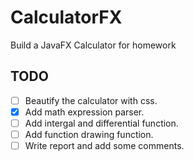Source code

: # CalculatorFX
Build a JavaFX Calculator for homework
## TODO
* [ ] Beautify the calculator with css.
* [x] Add math expression parser.
* [ ] Add intergal and differential function.
* [ ] Add function drawing function.
* [ ] Write report and add some comments.
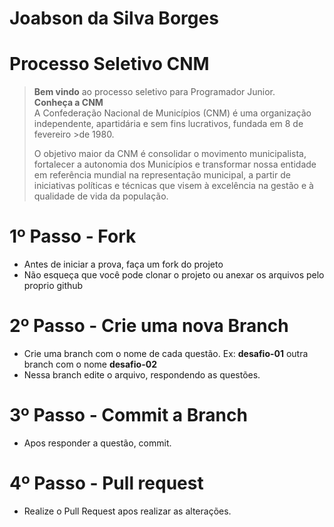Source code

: # Joabson da Silva Borges 


# Processo Seletivo CNM 

> **Bem vindo** ao processo seletivo para Programador Junior. <br>
> **Conheça a CNM** <br>
> A Confederação Nacional de Municípios (CNM) é uma organização independente, apartidária e sem fins lucrativos, fundada em 8 de fevereiro >de 1980.
>
> O objetivo maior da CNM é consolidar o movimento municipalista, fortalecer a autonomia dos Municípios e transformar nossa entidade em referência mundial na representação municipal, a partir de iniciativas políticas e técnicas que visem à excelência na gestão e à qualidade de vida da população.

# 1º Passo - Fork
- Antes de iniciar a prova, faça um fork do projeto
- Não esqueça que você pode clonar o projeto ou anexar os arquivos pelo proprio github

# 2º Passo - Crie uma nova Branch
- Crie uma branch com o nome de cada questão. Ex: **desafio-01** outra branch com o nome **desafio-02**
- Nessa branch edite o arquivo, respondendo as questões.

# 3º Passo - Commit a Branch
- Apos responder a questão, commit.

# 4º Passo - Pull request
- Realize o Pull Request apos realizar as alterações.
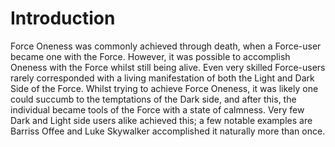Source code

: # Introduction

Force Oneness was commonly achieved through death, when a Force-user became one with the Force.
However, it was possible to accomplish Oneness with the Force whilst still being alive.
Even very skilled Force-users rarely corresponded with a living manifestation of both the Light and Dark Side of the Force.
Whilst trying to achieve Force Oneness, it was likely one could succumb to the temptations of the Dark side, and after this, the individual became tools of the Force with a state of calmness.
Very few Dark and Light side users alike achieved this; a few notable examples are Barriss Offee and Luke Skywalker accomplished it naturally more than once.
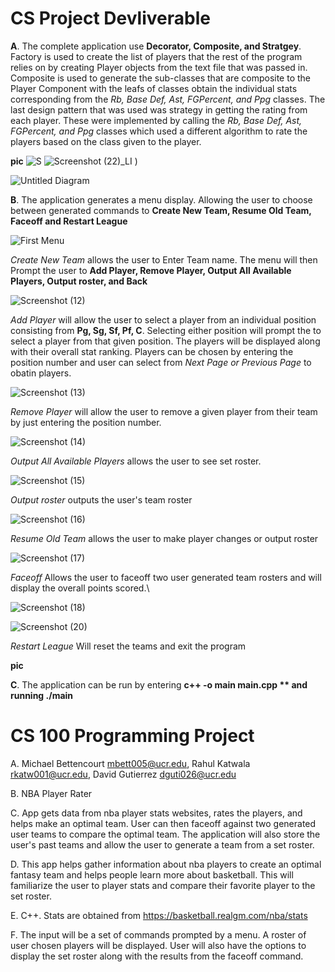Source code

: # CS Project Devliverable 

**A**. The complete application use **Decorator, Composite, and Stratgey**. Factory is used to create the list of players that the rest of the program relies on by creating Player objects from the text file that was passed in. Composite is used to generate the sub-classes that are composite to the Player Component with the leafs of classes obtain the individual stats corresponding from the *Rb, Base Def, Ast, FGPercent, and Ppg* classes. The last design pattern that was used was strategy in getting the rating from each player. These were implemented by calling the *Rb, Base Def, Ast, FGPercent, and Ppg* classes which used a different algorithm to rate the players based on the class given to the player.   

**pic**
![S](https://user-images.githubusercontent.com/43631772/88321104-79b08a00-ccd3-11ea-83fe-b73547148d23.jpg)
![Screenshot (22)_LI](https://user-images.githubusercontent.com/62957652/88324508-a31fe480-ccd8-11ea-9556-45e853656496.jpg)
)

![Untitled Diagram](https://user-images.githubusercontent.com/43631772/88323091-88e50700-ccd6-11ea-9592-b08a968b91d5.jpg)



**B**. The application generates a menu display. Allowing the user to choose between generated commands to **Create New Team, Resume Old Team, Faceoff and Restart League** 


![First Menu](https://user-images.githubusercontent.com/62957652/88321007-55ed4400-ccd3-11ea-9255-7840a563e517.png)


*Create New Team* allows the user to Enter Team name. The menu will then Prompt the user to **Add Player, Remove Player, Output All Available Players, Output roster, and Back** 

![Screenshot (12)](https://user-images.githubusercontent.com/62957652/88321357-e166d500-ccd3-11ea-83e7-2d9185229ca3.png)



*Add Player* will allow the user to select a player from an individual position consisting from **Pg, Sg, Sf, Pf, C**. Selecting either position will prompt the to select a player from that given position. The players will be displayed along with their overall stat ranking. Players can be chosen by entering the position number and user can select from *Next Page or Previous Page* to obatin players.

![Screenshot (13)](https://user-images.githubusercontent.com/62957652/88321400-f6436880-ccd3-11ea-8233-fb2901421b55.png)


*Remove Player* will allow the user to remove a given player from their team by just entering the position number. 

![Screenshot (14)](https://user-images.githubusercontent.com/62957652/88321437-04918480-ccd4-11ea-8018-00125bf248f5.png)



*Output All Available Players* allows the user to see set roster.

![Screenshot (15)](https://user-images.githubusercontent.com/62957652/88321463-107d4680-ccd4-11ea-8b76-4fcfb0358038.png)


*Output roster* outputs the user's team roster


![Screenshot (16)](https://user-images.githubusercontent.com/62957652/88321484-1a06ae80-ccd4-11ea-873e-5d1e34fd0482.png)


*Resume Old Team* allows the user to make player changes or output roster

![Screenshot (17)](https://user-images.githubusercontent.com/62957652/88321507-2559da00-ccd4-11ea-8bd5-cc481663e1a9.png)



*Faceoff* Allows the user to faceoff two user generated team rosters and will display the overall points scored.\

![Screenshot (18)](https://user-images.githubusercontent.com/62957652/88321537-30146f00-ccd4-11ea-89f0-de61556e287b.png)

![Screenshot (20)](https://user-images.githubusercontent.com/62957652/88322659-e2006b00-ccd5-11ea-959c-dc08ded35fb1.png)

*Restart League* Will reset the teams and exit the program

**pic**

**C**. The application can be run by entering **c++ -o main main.cpp ** and running ./main** 








# CS 100 Programming Project
A. Michael Bettencourt mbett005@ucr.edu, Rahul Katwala rkatw001@ucr.edu, David Gutierrez dguti026@ucr.edu

B. NBA Player Rater

C. App gets data from nba player stats websites, rates the players, and helps make an optimal team. User can then faceoff against two generated user teams to compare the optimal team. The application will also store the user's past teams and allow the user to generate a team from a set roster. 

D. This app helps gather information about nba players to create an optimal fantasy team and helps people learn more about basketball. This will familiarize the user to player stats and compare their favorite player to the set roster.  

E. C++. Stats are obtained from https://basketball.realgm.com/nba/stats

F. The input will be a set of commands prompted by a menu. A roster of user chosen players will be displayed. User will also have the options to display the set roster along with the results from the faceoff command.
* * * * * * * * *
Activity –
Taking the material above, give again exactly the lines from the one holding "Programador Junior. <br>" through the one holding "CS Project Devliverable", with both ends and without pictures.

Answer for this exercise –
> **Bem vindo** ao processo seletivo para Programador Junior. <br>
> **Conheça a CNM** <br>
> A Confederação Nacional de Municípios (CNM) é uma organização independente, apartidária e sem fins lucrativos, fundada em 8 de fevereiro >de 1980.
>
> O objetivo maior da CNM é consolidar o movimento municipalista, fortalecer a autonomia dos Municípios e transformar nossa entidade em referência mundial na representação municipal, a partir de iniciativas políticas e técnicas que visem à excelência na gestão e à qualidade de vida da população.

# 1º Passo - Fork
- Antes de iniciar a prova, faça um fork do projeto
- Não esqueça que você pode clonar o projeto ou anexar os arquivos pelo proprio github

# 2º Passo - Crie uma nova Branch
- Crie uma branch com o nome de cada questão. Ex: **desafio-01** outra branch com o nome **desafio-02**
- Nessa branch edite o arquivo, respondendo as questões.

# 3º Passo - Commit a Branch
- Apos responder a questão, commit.

# 4º Passo - Pull request
- Realize o Pull Request apos realizar as alterações.
Source code

: # Introduction

Force Oneness was commonly achieved through death, when a Force-user became one with the Force.
However, it was possible to accomplish Oneness with the Force whilst still being alive.
Even very skilled Force-users rarely corresponded with a living manifestation of both the Light and Dark Side of the Force.
Whilst trying to achieve Force Oneness, it was likely one could succumb to the temptations of the Dark side, and after this, the individual became tools of the Force with a state of calmness.
Very few Dark and Light side users alike achieved this; a few notable examples are Barriss Offee and Luke Skywalker accomplished it naturally more than once.
Source code

: # CS Project Devliverable 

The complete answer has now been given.